* Work item *
The expected answer is the set of lines in the data below between the line holding "##4. Monotonía" and the line holding "no varía, *x1 < x2 => f (x1) = f (x2)*.", inclusive, written out exactly.

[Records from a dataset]
****
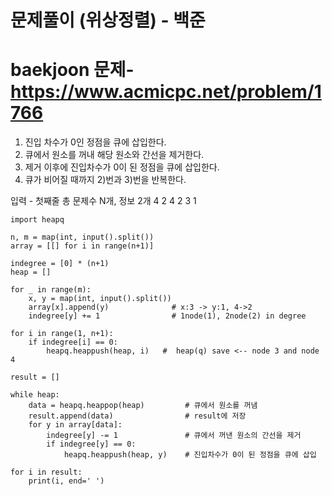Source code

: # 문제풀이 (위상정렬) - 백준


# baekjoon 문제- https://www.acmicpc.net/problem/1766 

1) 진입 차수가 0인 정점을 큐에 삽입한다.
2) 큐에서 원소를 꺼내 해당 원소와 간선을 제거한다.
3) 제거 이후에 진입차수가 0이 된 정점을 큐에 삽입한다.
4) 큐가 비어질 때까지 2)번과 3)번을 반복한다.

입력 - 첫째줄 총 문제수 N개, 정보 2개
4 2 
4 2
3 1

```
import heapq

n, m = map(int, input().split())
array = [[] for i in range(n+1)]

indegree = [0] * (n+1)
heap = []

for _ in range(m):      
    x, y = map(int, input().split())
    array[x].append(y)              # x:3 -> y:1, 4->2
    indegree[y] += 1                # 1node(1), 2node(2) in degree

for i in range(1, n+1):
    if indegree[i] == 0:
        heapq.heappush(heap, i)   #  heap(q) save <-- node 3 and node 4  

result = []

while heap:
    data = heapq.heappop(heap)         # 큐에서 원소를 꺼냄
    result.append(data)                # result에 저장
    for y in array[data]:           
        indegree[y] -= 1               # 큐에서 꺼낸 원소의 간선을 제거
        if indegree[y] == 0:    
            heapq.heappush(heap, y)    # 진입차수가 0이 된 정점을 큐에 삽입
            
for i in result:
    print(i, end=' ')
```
****
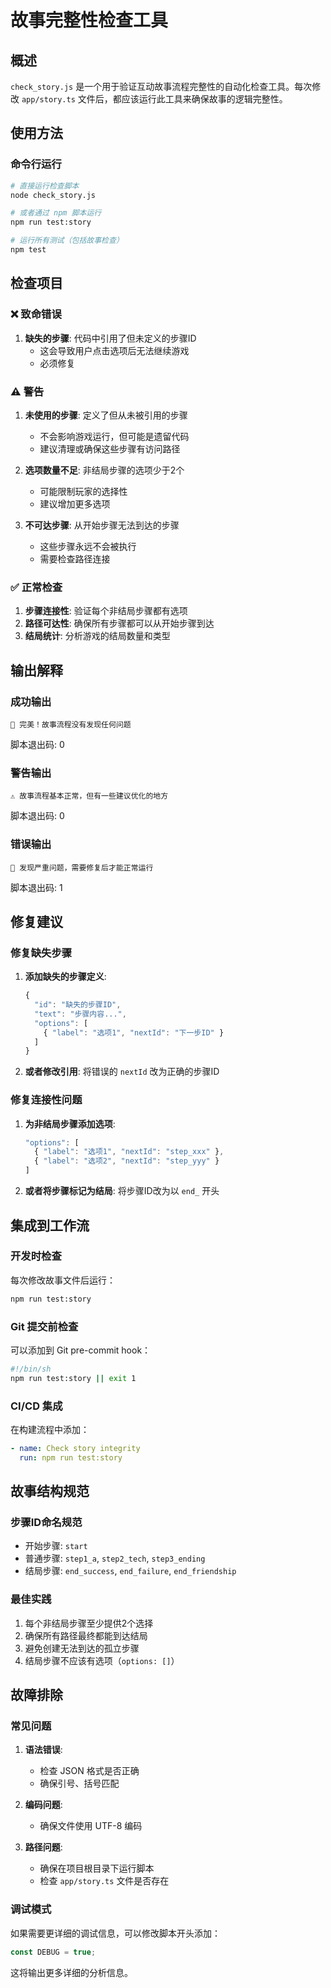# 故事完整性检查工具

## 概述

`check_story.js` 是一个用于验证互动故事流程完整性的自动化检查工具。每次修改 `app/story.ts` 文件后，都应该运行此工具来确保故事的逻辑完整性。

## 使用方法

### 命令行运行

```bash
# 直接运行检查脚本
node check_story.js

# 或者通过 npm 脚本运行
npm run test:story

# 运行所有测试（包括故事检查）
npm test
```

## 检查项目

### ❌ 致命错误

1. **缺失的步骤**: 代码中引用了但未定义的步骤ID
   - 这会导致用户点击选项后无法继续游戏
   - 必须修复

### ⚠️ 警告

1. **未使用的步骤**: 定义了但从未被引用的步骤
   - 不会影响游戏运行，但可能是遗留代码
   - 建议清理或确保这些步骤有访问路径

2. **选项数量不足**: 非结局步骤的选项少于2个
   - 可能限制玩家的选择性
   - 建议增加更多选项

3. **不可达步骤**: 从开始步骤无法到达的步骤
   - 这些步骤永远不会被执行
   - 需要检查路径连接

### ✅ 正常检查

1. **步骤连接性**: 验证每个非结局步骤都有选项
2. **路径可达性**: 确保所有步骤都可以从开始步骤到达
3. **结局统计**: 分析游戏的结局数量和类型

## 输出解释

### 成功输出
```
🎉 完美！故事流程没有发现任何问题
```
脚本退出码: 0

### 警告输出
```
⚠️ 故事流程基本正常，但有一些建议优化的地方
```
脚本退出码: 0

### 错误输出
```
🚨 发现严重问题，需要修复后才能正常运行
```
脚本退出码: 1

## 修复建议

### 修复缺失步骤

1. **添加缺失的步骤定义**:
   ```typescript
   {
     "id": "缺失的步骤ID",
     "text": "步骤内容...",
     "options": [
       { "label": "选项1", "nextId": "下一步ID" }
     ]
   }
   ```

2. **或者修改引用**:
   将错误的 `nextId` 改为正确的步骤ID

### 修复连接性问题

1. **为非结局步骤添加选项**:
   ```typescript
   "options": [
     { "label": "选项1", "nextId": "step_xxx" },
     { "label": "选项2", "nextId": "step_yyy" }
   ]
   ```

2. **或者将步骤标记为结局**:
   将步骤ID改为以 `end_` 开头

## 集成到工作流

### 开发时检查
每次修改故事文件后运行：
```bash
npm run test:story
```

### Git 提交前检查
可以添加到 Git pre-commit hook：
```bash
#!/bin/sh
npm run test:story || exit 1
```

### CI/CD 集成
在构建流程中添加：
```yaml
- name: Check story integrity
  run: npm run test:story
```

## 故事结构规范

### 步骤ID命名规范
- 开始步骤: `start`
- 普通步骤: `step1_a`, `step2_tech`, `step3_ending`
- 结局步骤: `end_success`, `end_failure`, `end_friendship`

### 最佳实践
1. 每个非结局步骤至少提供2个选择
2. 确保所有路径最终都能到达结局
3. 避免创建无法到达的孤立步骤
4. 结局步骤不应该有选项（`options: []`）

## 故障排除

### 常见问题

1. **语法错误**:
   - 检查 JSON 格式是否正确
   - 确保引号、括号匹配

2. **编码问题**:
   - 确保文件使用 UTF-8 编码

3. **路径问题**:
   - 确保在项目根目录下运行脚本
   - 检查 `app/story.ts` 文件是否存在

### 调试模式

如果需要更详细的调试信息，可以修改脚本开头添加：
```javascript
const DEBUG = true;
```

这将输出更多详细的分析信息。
****
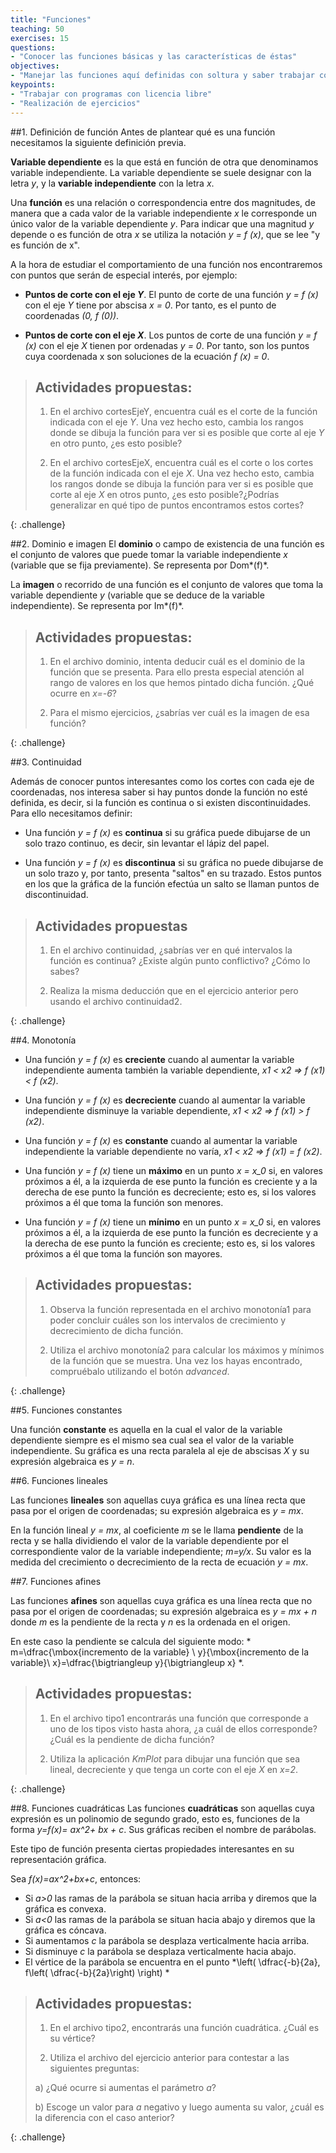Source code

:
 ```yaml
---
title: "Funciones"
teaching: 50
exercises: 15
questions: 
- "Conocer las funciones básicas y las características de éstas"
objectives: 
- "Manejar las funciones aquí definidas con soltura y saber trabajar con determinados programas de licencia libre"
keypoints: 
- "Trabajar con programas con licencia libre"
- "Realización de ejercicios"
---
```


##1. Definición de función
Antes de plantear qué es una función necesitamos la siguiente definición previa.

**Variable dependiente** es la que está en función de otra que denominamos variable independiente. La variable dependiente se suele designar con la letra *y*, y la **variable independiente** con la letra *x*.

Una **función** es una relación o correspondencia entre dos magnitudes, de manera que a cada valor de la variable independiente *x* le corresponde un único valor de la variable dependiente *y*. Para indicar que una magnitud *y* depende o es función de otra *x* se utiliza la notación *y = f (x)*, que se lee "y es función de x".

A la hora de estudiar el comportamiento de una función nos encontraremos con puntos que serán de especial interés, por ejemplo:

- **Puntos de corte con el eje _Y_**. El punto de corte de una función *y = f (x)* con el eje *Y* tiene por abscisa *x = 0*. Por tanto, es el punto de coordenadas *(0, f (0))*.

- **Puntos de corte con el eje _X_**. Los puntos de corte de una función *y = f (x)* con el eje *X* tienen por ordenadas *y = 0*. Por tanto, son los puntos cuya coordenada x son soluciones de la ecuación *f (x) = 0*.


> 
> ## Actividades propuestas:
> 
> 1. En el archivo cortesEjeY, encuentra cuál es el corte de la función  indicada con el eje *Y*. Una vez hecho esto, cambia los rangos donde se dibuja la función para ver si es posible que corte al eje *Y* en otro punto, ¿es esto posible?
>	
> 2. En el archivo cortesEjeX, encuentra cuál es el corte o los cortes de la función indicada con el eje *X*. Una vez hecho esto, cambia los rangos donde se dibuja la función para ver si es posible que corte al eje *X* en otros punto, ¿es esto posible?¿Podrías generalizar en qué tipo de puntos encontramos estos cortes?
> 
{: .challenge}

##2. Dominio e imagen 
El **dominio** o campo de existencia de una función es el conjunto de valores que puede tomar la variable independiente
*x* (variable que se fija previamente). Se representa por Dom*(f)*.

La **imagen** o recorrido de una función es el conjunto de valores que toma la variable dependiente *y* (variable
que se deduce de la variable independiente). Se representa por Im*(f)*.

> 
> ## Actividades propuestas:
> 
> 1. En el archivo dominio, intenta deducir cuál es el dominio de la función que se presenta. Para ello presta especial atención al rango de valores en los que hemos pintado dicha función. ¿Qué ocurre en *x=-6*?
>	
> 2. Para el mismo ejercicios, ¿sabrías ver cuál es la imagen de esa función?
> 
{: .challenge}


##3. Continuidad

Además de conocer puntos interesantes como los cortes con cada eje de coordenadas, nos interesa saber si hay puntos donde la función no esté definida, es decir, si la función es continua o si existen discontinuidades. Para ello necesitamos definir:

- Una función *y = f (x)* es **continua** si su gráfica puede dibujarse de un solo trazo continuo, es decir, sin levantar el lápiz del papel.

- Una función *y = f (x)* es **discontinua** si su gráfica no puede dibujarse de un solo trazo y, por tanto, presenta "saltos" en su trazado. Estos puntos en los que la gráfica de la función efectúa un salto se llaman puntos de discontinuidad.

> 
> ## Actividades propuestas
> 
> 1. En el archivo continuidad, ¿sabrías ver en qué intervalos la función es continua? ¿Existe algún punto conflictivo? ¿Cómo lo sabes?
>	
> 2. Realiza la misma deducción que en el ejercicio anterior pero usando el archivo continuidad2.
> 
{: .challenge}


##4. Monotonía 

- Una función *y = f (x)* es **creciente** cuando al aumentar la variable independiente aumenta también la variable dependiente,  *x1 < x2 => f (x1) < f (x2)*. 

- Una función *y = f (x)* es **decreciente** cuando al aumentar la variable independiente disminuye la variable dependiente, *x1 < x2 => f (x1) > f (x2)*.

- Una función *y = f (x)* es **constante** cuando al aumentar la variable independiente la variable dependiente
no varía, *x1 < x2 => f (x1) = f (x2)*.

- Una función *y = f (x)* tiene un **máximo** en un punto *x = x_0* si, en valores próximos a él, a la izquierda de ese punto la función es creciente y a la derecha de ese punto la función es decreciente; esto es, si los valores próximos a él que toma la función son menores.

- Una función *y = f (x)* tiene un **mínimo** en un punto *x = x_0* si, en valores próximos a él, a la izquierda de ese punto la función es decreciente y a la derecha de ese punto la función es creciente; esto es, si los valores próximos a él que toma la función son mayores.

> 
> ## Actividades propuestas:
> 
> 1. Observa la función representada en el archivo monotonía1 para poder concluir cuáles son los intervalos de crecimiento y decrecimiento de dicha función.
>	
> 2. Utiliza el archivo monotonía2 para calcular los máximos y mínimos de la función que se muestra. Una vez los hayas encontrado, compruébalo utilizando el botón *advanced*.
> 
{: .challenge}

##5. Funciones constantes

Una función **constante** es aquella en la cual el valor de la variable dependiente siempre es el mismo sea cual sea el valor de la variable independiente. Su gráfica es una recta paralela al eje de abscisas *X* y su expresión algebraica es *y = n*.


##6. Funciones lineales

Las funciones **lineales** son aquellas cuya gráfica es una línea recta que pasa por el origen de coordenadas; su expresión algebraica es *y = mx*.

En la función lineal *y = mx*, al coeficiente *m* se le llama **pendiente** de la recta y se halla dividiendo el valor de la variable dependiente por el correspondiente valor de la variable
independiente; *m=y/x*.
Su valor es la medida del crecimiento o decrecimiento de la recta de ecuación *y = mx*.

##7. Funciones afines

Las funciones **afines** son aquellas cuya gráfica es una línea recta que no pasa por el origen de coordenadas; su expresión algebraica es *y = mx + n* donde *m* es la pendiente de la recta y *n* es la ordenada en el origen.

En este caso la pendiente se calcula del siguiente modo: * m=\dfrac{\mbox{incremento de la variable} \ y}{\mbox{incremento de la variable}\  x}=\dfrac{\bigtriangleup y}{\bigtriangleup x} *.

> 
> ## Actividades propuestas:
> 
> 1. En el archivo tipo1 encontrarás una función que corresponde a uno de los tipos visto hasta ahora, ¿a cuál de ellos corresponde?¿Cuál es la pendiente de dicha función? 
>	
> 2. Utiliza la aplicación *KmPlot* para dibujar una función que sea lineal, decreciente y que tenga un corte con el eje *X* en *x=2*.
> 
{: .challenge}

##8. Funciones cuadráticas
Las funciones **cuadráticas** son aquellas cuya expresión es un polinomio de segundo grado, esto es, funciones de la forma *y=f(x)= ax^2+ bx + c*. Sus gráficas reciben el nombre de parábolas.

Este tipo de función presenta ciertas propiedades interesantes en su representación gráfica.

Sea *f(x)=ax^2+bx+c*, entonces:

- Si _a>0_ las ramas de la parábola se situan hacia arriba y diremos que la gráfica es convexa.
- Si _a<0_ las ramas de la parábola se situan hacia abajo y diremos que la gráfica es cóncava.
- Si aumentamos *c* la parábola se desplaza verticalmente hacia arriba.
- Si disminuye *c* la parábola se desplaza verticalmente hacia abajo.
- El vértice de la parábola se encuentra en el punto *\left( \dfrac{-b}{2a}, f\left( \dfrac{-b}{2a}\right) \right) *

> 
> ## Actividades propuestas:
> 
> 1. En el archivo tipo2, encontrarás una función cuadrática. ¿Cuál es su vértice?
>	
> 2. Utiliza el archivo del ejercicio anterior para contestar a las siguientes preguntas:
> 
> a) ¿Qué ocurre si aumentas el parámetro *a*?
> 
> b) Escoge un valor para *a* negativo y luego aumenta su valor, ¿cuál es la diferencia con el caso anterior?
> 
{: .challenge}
****
* Task solution *
##4. Monotonía 

- Una función *y = f (x)* es **creciente** cuando al aumentar la variable independiente aumenta también la variable dependiente,  *x1 < x2 => f (x1) < f (x2)*. 

- Una función *y = f (x)* es **decreciente** cuando al aumentar la variable independiente disminuye la variable dependiente, *x1 < x2 => f (x1) > f (x2)*.

- Una función *y = f (x)* es **constante** cuando al aumentar la variable independiente la variable dependiente
no varía, *x1 < x2 => f (x1) = f (x2)*.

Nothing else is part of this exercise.